The first special triangle has angles of \(45^\circ,45^\circ,90^\circ\) (i.e., \(\pi/4,\pi/4,\pi/2\)) with side lengths \(1,1,\sqrt 2\text{,}\) while the second special triangle has angles of \(30^\circ,60^\circ,90^\circ\) (i.e., \(\pi/6,\pi/3,\pi/2\)) with side lengths \(1,2,\sqrt 3\text{.}\) They are classically referred to as the \(1\)-\(1\)-\(\sqrt{2}\) triangle, and the \(1\)-\(2\)-\(\sqrt{3}\) triangle, respectively, shown below.


The first triangle should be easy to remember. To remember the second triangle, place the largest number (\(2\)) across from the largest angle (\(90^\circ=\pi/2\)). Place the smallest number (\(1\)) across from the smallest angle (\(30^\circ=\pi/6\)). Place the middle number (\(\sqrt 3\approx 1.73\)) across from the middle angle (\(60^\circ=\pi/3\)). Double check using the Pythagorean Theorem that the sides satisfy \(a^2+b^2=c^2\text{.}\)

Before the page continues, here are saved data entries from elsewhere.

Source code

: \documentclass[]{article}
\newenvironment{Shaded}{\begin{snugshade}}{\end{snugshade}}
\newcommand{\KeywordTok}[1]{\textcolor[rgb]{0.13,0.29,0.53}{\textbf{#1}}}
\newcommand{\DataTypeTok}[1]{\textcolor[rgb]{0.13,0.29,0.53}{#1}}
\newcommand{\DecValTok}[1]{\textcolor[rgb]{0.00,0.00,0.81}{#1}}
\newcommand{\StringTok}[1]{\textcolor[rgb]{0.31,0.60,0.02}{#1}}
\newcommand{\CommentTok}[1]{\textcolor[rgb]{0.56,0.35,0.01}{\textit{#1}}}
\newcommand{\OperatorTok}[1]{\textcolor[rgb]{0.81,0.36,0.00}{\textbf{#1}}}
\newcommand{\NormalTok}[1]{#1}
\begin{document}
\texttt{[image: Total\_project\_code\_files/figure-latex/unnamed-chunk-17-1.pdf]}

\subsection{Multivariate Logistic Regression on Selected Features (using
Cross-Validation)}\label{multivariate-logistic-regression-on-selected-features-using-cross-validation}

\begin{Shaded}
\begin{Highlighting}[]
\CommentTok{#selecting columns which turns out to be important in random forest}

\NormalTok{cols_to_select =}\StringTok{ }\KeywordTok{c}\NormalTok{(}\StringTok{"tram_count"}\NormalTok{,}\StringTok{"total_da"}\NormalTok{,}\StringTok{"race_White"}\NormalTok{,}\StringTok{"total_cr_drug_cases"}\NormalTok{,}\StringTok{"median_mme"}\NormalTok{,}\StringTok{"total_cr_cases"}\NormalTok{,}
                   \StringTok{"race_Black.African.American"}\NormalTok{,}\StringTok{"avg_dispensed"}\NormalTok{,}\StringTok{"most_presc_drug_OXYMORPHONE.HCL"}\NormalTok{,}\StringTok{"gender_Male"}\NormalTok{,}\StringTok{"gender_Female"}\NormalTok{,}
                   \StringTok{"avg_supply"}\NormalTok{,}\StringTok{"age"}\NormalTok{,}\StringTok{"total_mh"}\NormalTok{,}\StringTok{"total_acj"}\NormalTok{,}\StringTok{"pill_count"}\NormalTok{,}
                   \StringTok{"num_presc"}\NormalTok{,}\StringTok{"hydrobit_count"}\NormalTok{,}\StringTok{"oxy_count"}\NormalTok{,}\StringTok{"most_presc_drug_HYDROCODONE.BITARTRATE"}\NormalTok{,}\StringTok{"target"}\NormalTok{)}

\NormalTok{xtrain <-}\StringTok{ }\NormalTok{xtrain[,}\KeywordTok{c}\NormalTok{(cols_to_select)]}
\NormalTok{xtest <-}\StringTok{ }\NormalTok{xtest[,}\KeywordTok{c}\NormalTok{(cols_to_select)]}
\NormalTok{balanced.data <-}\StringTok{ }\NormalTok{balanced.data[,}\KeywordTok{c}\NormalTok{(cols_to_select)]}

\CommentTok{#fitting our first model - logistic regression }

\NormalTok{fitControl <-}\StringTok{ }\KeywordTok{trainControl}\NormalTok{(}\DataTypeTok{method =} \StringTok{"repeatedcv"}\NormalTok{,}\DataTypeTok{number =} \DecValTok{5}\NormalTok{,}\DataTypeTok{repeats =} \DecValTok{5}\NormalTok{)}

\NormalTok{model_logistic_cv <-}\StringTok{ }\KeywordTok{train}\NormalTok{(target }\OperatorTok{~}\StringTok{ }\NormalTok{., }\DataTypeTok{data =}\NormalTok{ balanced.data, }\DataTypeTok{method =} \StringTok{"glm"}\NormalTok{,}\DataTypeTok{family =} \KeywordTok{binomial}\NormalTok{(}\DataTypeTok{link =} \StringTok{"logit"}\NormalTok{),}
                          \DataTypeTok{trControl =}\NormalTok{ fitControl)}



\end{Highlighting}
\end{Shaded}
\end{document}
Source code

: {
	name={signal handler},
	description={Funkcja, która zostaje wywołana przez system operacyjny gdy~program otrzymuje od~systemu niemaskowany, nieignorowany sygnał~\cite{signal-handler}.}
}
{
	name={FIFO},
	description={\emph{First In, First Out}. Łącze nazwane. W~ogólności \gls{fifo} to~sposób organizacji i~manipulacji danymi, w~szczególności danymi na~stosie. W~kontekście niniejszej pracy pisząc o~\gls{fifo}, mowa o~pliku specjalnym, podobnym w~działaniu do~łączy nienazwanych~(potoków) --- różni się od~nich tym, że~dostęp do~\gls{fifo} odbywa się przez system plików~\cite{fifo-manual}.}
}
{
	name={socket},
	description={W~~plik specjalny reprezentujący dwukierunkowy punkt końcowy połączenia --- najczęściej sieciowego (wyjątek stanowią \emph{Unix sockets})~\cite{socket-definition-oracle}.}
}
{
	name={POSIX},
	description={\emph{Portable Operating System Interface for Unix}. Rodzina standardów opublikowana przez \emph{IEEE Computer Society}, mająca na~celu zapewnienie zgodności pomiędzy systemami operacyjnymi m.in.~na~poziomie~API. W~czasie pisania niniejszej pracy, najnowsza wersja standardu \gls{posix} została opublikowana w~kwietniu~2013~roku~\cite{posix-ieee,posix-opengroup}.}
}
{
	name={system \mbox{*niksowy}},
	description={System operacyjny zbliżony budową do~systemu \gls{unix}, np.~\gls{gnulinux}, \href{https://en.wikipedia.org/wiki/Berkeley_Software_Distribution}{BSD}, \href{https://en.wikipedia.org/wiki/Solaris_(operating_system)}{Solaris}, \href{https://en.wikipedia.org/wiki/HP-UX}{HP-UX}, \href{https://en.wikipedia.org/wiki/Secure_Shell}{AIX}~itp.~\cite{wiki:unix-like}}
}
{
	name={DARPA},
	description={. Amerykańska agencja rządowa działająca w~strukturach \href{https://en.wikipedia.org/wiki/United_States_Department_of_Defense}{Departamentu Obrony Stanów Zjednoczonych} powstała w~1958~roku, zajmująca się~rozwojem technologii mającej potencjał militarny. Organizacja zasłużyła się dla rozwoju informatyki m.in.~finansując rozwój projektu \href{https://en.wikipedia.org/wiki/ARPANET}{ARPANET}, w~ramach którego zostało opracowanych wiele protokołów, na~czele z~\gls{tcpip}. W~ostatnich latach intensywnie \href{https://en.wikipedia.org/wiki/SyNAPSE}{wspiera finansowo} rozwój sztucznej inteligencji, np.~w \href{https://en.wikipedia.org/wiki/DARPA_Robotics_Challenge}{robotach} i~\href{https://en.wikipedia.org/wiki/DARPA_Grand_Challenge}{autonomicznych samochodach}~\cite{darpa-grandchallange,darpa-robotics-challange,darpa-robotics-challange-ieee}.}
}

The special triangles allow us to compute the exact value (excluding the sign) of trigonometric ratios, but to determine the sign, we can use the CAST Rule.

The CAST Rule.

The CAST Rule says that in quadrant I all three of \(\sin\theta\text{,}\) \(\cos\theta\text{,}\) \(\tan\theta\) are positive. In quadrant II, only \(\sin\theta\) is positive, while \(\cos\theta\text{,}\) \(\tan\theta\) are negative. In quadrant III, only \(\tan\theta\) is positive, while \(\sin\theta\text{,}\) \(\cos\theta\) are negative. In quadrant IV, only \(\cos\theta\) is positive, while \(\sin\theta\text{,}\) \(\tan\theta\) are negative. To remember this, simply label the quadrants by the letters C-A-S-T starting in the bottom right and labelling counter-clockwise.

Example 1.37. Determining Trigonometric Ratios Without Unit Circle.

Determine \(\sin 5\pi/6\text{,}\) \(\cos 5\pi/6\text{,}\) \(\tan 5\pi/6\text{,}\) \(\sec 5\pi/6\text{,}\) \(\csc 5\pi/6\) and \(\cot 5\pi/6\) exactly by using the special triangles and CAST Rule.


We start by drawing the \(x\)-\(y\)-plane and indicating our angle of \(5\pi/6\) in standard position (positive angles rotate counterclockwise while negative angles rotate clockwise). Next, we drop a perpendicular to the \(x\)-axis (never drop it to the \(y\)-axis!).

Notice that we can now figure out the angles in the triangle. Since \(180^\circ=\pi\text{,}\) we have an interior angle of \(\pi-5\pi/6=\pi/6\) inside the triangle. As the angles of a triangle add up to \(180^\circ=\pi\), the other angle must be \(\pi/3\text{.}\) This gives one of our special triangles. We label it accordingly and add the CAST Rule to our diagram.
From the above figure we see that \(5\pi/6\) lies in quadrant II where \(\sin\theta\) is positive and \(\cos\theta\) and \(\tan\theta\) are negative. This gives us the sign of \(\sin\theta\text{,}\) \(\cos\theta\) and \(\tan\theta\text{.}\) To determine the value we use the special triangle and SOH CAH TOA.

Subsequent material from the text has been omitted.